I think it is important to distinguish between the general bell shaped curves that not have to be normal and the normal distribution. For the later, the key notion, as already mentioned and elaborated, is the Central Limit Theorem. Namely, if some slightly technical conditions are satisfied then sample averages and sums converge (weakly) to the normal distribution. However, $(1)$ not every bell shaped curve is normal and $(2)$ not everything that we assume that is normal is indeed normal. As already was mentioned in the comments - a lot of biological variables are definitely not normal (like heights and weights of humans) however they are bell shaped and can be approximated with very high precision with the Gaussian distribution. Same relation you can encounter with the Exponential distribution as a model for life duration of machine or something like this - they are definitely not really exponential as the machine cannot "live" forever.
As such, maybe a better model will be truncated distributions. E.g., heights maybe well described by two side truncated normal distribution. But what are the problems in this case? $(1)$ If the truncation values (parameters) are unknown, you have to estimate them, and $(2)$ besides it may introduce much more complexity to your calculations. So the basic questions in statistical modelling (IMHO) is not "whether this or that variable follows the normal distribution" albeit whether the Gaussian random variable can give us a good approximation of its distribution. Let us take the heights of healthy adult males in Scandinavia for example. A good model for their heights distribution will probably be $N(187, 10)$, but more accurate model will be the same Normal distribution but truncated at $5$ standard deviations above and below the mean, i.e., setting the support to be $[137, 237]$. Your gain in precision in estimating probabilities is absolutely neglectable as this truncation adds less than $0.001$ to the "mass" of the bell at $[137, 237]$. Same logic applies to the machine's life duration example. A truncation at $\tau$ that is far away from the expected value will give you correction term that is $1/P(X<\tau) = 1/(1-e^{-\lambda x})$, and it equals almost $1$, thus you have no practical gain from this.

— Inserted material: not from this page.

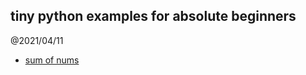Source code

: tiny python examples for absolute beginners
-------------------

@2021/04/11

- [sum of nums](./1-sumof-100nums.py)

Another issue that was already mentioned, is that asymptotic normality is not a universal truth. N.N. Taleb called the Gaussian distribution "the great intellectual fraud", where, to the best of my understanding, he meant that in finance the exponential decay ("thin" tails) is very uncommon feature. Namely, you can take Cauchy's distribution for example, it also has a bell shaped form, however due to relatively "fat" tails, it does not have a finite mean. This distribution will serve as a bad approximation of the heights of humans because negative heights or "gigantically" large values (let us say, over $4$ meters) are biologically impossible. Hence, a fat tail distribution that puts non-neglectable weights on extreme values will be improper mathematical modelling of such variable (height). While, in revenues it may be vice versa - assuming normality is the same as assuming neglectable probabilities for very large gains or losses, that - as we all know - maybe simply wrong.
To sum it up, it seems that symmetry and general "bell" shape is indeed prevalent in the real world distributions. However, strict normality as described by
$$
f_{X}(x) = \frac{1}{\sqrt{2 \pi \sigma^2}}\exp\left\{-\frac{(x-\mu)^2}{2\sigma^2}\right\},
$$
is mostly just an approximation of the actual distribution. More accurate models that are still "bell" shaped may be better in calculating various parameters, however the little gain from the more precise model usually don't worth the higher complexity that it introduces. Hence, the regular normal distribution remains in many cases not only a good approximation but also a very convenient one. Finally, it is worth to mention that are some "domains" like finance where the bell shaped distributions are mostly non-normal ones, and assuming normality in this case may be wrong.